In some embodiments of the preparation method according to the present invention, the reaction temperature of the deamination reaction may be 20 to 30 ℃, and if the temperature is too high, the reaction speed is increased, but the yield is easily affected, and if the temperature is too low, the reaction speed is slower, and more impurities are easily generated. In some preferred embodiments, the reaction temperature of the deamination reaction may be 25 to 30 ℃.
In some embodiments of the preparation method according to the present invention, the preparation method may further comprise: and after the deamination reaction is finished, separating an organic layer, extracting a water layer by using an organic solvent, combining organic phases, washing by using water, concentrating, and distilling under reduced pressure to obtain the 3,4, 5-trifluorobromobenzene. Due to the reduction of the impurity content, the preparation method can purify the target product only by a simple purification process without complex equipment and high energy consumption. Wherein, the organic solvent used for extracting the water layer can also be aromatic hydrocarbon, alkane, halogenated alkane, ether or ester solvent which is not mutually soluble with water and is used conventionally, and can be the same as or different from the organic solvent used in the reaction medium.
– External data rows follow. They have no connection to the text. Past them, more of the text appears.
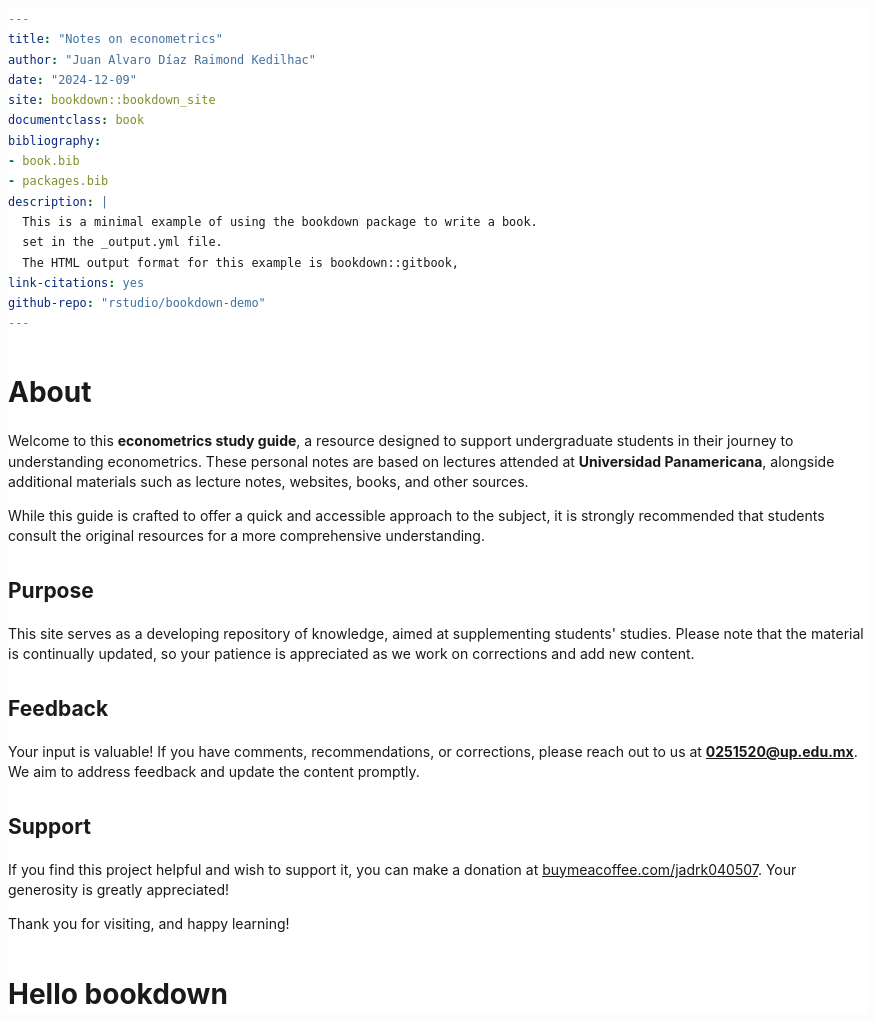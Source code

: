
 ```yaml
--- 
title: "Notes on econometrics"
author: "Juan Alvaro Díaz Raimond Kedilhac"
date: "2024-12-09"
site: bookdown::bookdown_site
documentclass: book
bibliography:
- book.bib
- packages.bib
description: |
  This is a minimal example of using the bookdown package to write a book.
  set in the _output.yml file.
  The HTML output format for this example is bookdown::gitbook,
link-citations: yes
github-repo: "rstudio/bookdown-demo"
---
```


# About  

Welcome to this **econometrics study guide**, a resource designed to support undergraduate students in their journey to understanding econometrics. These personal notes are based on lectures attended at **Universidad Panamericana**, alongside additional materials such as lecture notes, websites, books, and other sources.  

While this guide is crafted to offer a quick and accessible approach to the subject, it is strongly recommended that students consult the original resources for a more comprehensive understanding.  

## Purpose  

This site serves as a developing repository of knowledge, aimed at supplementing students' studies. Please note that the material is continually updated, so your patience is appreciated as we work on corrections and add new content.  

## Feedback  

Your input is valuable! If you have comments, recommendations, or corrections, please reach out to us at **0251520@up.edu.mx**. We aim to address feedback and update the content promptly.  

## Support  

If you find this project helpful and wish to support it, you can make a donation at [buymeacoffee.com/jadrk040507](https://buymeacoffee.com/jadrk040507). Your generosity is greatly appreciated!  

Thank you for visiting, and happy learning!  






# Hello bookdown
According to the preparation method provided by the invention, the alcohol reducing agent, the copper catalyst and the mixed reaction medium of the organic solvent and water are adopted in the deamination reaction step, and phosphorus-containing reagents such as hypophosphorous acid and the like which are used traditionally are avoided, so that a large amount of phosphorus-containing wastewater can be avoided, and the preparation method accords with the concept of green chemistry. The preparation method provided by the invention can effectively reduce the occurrence of side reactions in the deamination reaction process, obviously reduce the impurity content, greatly improve the yield and purity of the target product, and simultaneously reduce the pressure of the subsequent purification process. Therefore, the preparation method provided by the invention is clean and environment-friendly, low in production cost, high in production efficiency and good in process safety, and is suitable for large-scale industrial production.
Detailed Description
The technical solution of the present invention is further described in detail with reference to the following specific examples.
The starting materials or reagents used in the examples of the present invention and comparative examples are all commercially available products unless otherwise specified.
The percentages used in the examples of the present invention and the comparative examples are mass percentages unless otherwise specified.
Example 1
Copper powder/isopropanol/heptane-water system
Diazotization into salt: adding 98% of H into a 1L four-mouth bottle 2 SO 4 322g (3.25 mol), 230.6g (1 mol) of 2,3, 4-trifluoro-6-bromoaniline is added dropwise at room temperature, and after the dropwise addition is finished, the temperature is raised to 70-75 ℃ and the temperature is preserved for 1h. After heat preservation, cooling to 20-25 ℃, dropwise adding 320.6g (1.02 mol) of 40% nitrosyl sulfuric acid at the temperature of 20-30 ℃, wherein the dropwise adding time is about 1h, and after the dropwise adding, preserving heat for 2h at 20-25 ℃. The temperature is reduced to 15-20 ℃ to obtain 873.0g of diazonium product.
And (3) deamination: 225g of water, 212.5g of heptane, 91.0g (1.5 mol) of isopropanol and 7.7g (0.12 mol) of copper powder are put into a 2L four-mouth bottle, the temperature is controlled to be 20-30 ℃, diazo is dripped, the internal temperature is controlled to be 25-30 ℃, dripping is finished about 2 hours, and the temperature is kept for 1 hour continuously after dripping is finished. After the reaction, the reaction solution was separated, the aqueous layer was extracted with 100g of heptane, the organic layers were combined, washed once with 100g of water, desolventized, and distilled under reduced pressure to give 206.2g of 3,4, 5-trifluoroaniline with a purity of 99.7% (GC) and a yield of 97.5%.
Example 2
Cuprous chloride/isopropanol/chlorobenzene-water system
Diazo salifying: prepared according to example 1.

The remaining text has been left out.